Через некоторое время после этого где-то вдали послышались сирены пожарных машин. Я повернула голову и увидела оранжевые отсветы на занавесках. Я встала с кровати и подошла к окну. Мои одежды на бельевой веревке на улице были объяты пламенем. Мои чистые, высохшие, пропахнувшие свежим воздухом одежды. Платья, и джемперы, и брюки, и блузки - все, что я любила, пылало и разваливалось на куски. Через несколько секунд ничего не стало.
Вспышка.
Перенесемся на несколько лет вперед. Я повзрослела и уезжаю из родительского дома.
Покажи мне новое начало.
Перенесемся в ту ночь, когда кто-то звонит с телефона-автомата и спрашивает, являются ли мои предки родителями Шейна Макфарленда. Предки отвечают, возможно. Тогда им сообщают, что Шейн мертв.
Какой-то другой голос говорит звонящему: расскажи им и все остальное.
Третий голос произносит: передай им, что мисс Шейн их не переваривала, что ее последними словами были слова: пусть знают, что история еще не закончена.
Кто-то разражается смехом.
Перенесемся к нам, сидящим в темноте на кухне, поглощающим блюдо из поваренной книги “ПиФлэга”.
Папа говорит:
- Ну так что, детка, ты хочешь принять участие в завтрашней демонстрации?
Мама добавляет:
- Это чрезвычайно важно для защиты прав гомосексуалистов.
Покажи мне мужество.
Вспышка.
Покажи мне терпимость.
Вспышка.
Покажи мне мудрость.
Вспышка.
Перенесемся к действительности.
Я отвечаю:
- Нет.
Глава пятнадцатая
Перенесемся в огромный тихий дом Эви.
Час ночи. Манус прекращает вопить, и я могу спокойно обмозговать ситуацию.
Эви в Канкуне. Наверное, ждет, что ей позвонит полиция и сообщит о подозрении монстра без челюсти, оставшегося караулить ее дом, в убийстве Мануса Келли, ее тайного любовника, ворвавшегося в этот дом посреди ночи с шестнадцатидюймовым ножом.
Наверняка Эви сейчас не спит. Сидит в номере какого-нибудь мексиканского отеля и пытается вспомнить, какова разница во времени между Канкуном, куда она уехала на съемки, и забытым Богом местом, где стоит ее дом. В котором осталась я и, возможно, уже лежу мертвая.
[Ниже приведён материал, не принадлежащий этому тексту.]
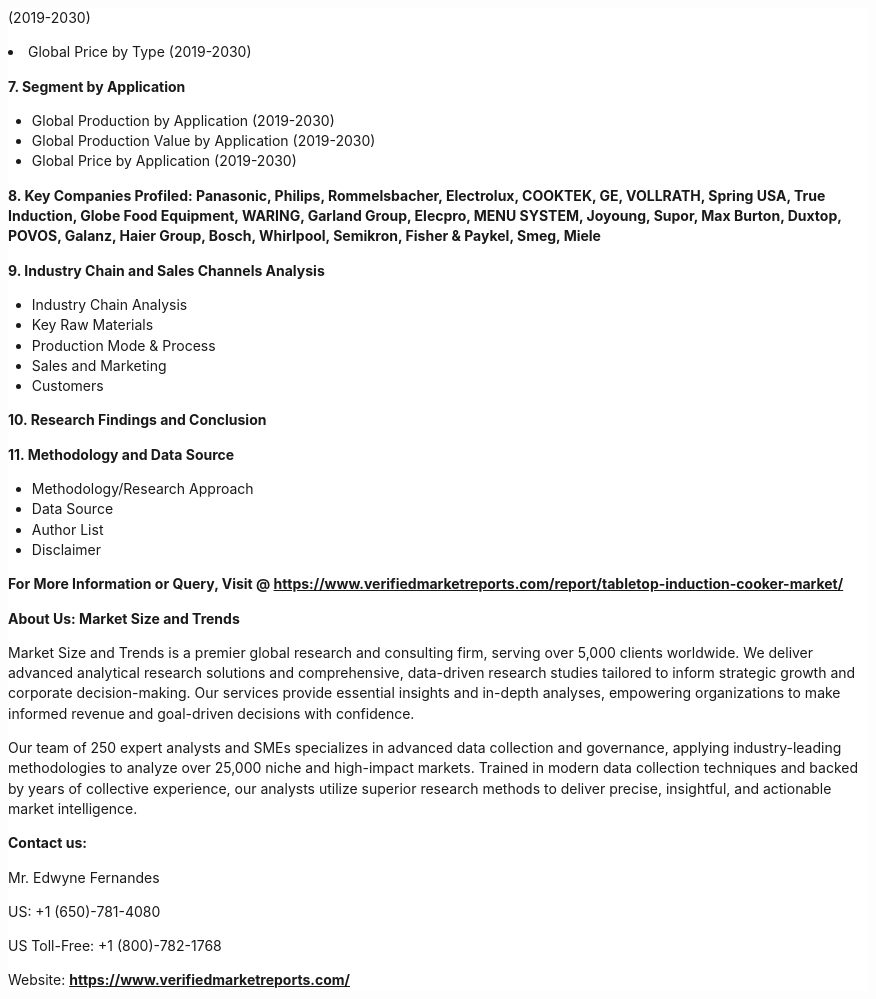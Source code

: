 (2019-2030)</li><li>Global Price by Type (2019-2030)</li></ul><p><strong>7. Segment by Application</strong></p><ul><li>Global Production by Application (2019-2030)</li><li>Global Production Value by Application (2019-2030)</li><li>Global Price by Application (2019-2030)</li></ul><p><strong>8. Key Companies Profiled: Panasonic, Philips, Rommelsbacher, Electrolux, COOKTEK, GE, VOLLRATH, Spring USA, True Induction, Globe Food Equipment, WARING, Garland Group, Elecpro, MENU SYSTEM, Joyoung, Supor, Max Burton, Duxtop, POVOS, Galanz, Haier Group, Bosch, Whirlpool, Semikron, Fisher & Paykel, Smeg, Miele</strong></p><p><strong>9. Industry Chain and Sales Channels Analysis</strong></p><ul><li>Industry Chain Analysis</li><li>Key Raw Materials</li><li>Production Mode &amp; Process</li><li>Sales and Marketing</li><li>Customers</li></ul><p><strong>10. Research Findings and Conclusion</strong></p><p><strong>11. Methodology and Data Source</strong></p><ul><li>Methodology/Research Approach</li><li>Data Source</li><li>Author List</li><li>Disclaimer</li></ul></p><p><strong>For More Information or Query, Visit @ <a href="https://www.verifiedmarketreports.com/report/tabletop-induction-cooker-market/">https://www.verifiedmarketreports.com/report/tabletop-induction-cooker-market/</a></strong></p><p><strong>About Us: Market Size and Trends</strong></p><p>Market Size and Trends is a premier global research and consulting firm, serving over 5,000 clients worldwide. We deliver advanced analytical research solutions and comprehensive, data-driven research studies tailored to inform strategic growth and corporate decision-making. Our services provide essential insights and in-depth analyses, empowering organizations to make informed revenue and goal-driven decisions with confidence.</p><p>Our team of 250 expert analysts and SMEs specializes in advanced data collection and governance, applying industry-leading methodologies to analyze over 25,000 niche and high-impact markets. Trained in modern data collection techniques and backed by years of collective experience, our analysts utilize superior research methods to deliver precise, insightful, and actionable market intelligence.</p><p><strong>Contact us:</strong></p><p>Mr. Edwyne Fernandes</p><p>US: +1 (650)-781-4080</p><p>US Toll-Free: +1 (800)-782-1768</p><p>Website: <strong><a href="https://www.verifiedmarketreports.com/">https://www.verifiedmarketreports.com/</a></strong></p>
Скажу прямо: смышленой Эви не назовешь. В сезон максимального товарооборота никому и в голову не придет проводить в Канкуне съемки. Особенно приглашать на них ширококостных девушек-ковбоев, подобных Эви Коттрелл.
Если бы я умерла, для Эви открылся бы ряд заманчивых возможностей.
Я - невидимый никто, сидящий на белом диване, обитом тканью парчового типа напротив другого такого
же дивана. Передо мной кофейный столик, похожий на глыбу малахита.
Эви спала с моим женихом, поэтому теперь я готова сделать с ней что угодно.
После просмотра фильма, в котором один из героев неожиданно становится невидимым - в результате ядерного излучения или какого-нибудь научного эксперимента, - непременно задаешься вопросом: а что сделал бы я, если бы превратился в невидимку?…
Я, например, любила представлять, что со мной случается нечто подобное. Невидимая, я тут же отправилась бы в мужскую раздевалку в “Голдз джим” или лучше в раздевалку “Окленд Рейдерз”. Окинула бы этих красавцев оценивающим взглядом. А еще сходила бы в “У Тиффани”, выбрала бы себе пару бриллиантовых диадем или что-нибудь в этом роде.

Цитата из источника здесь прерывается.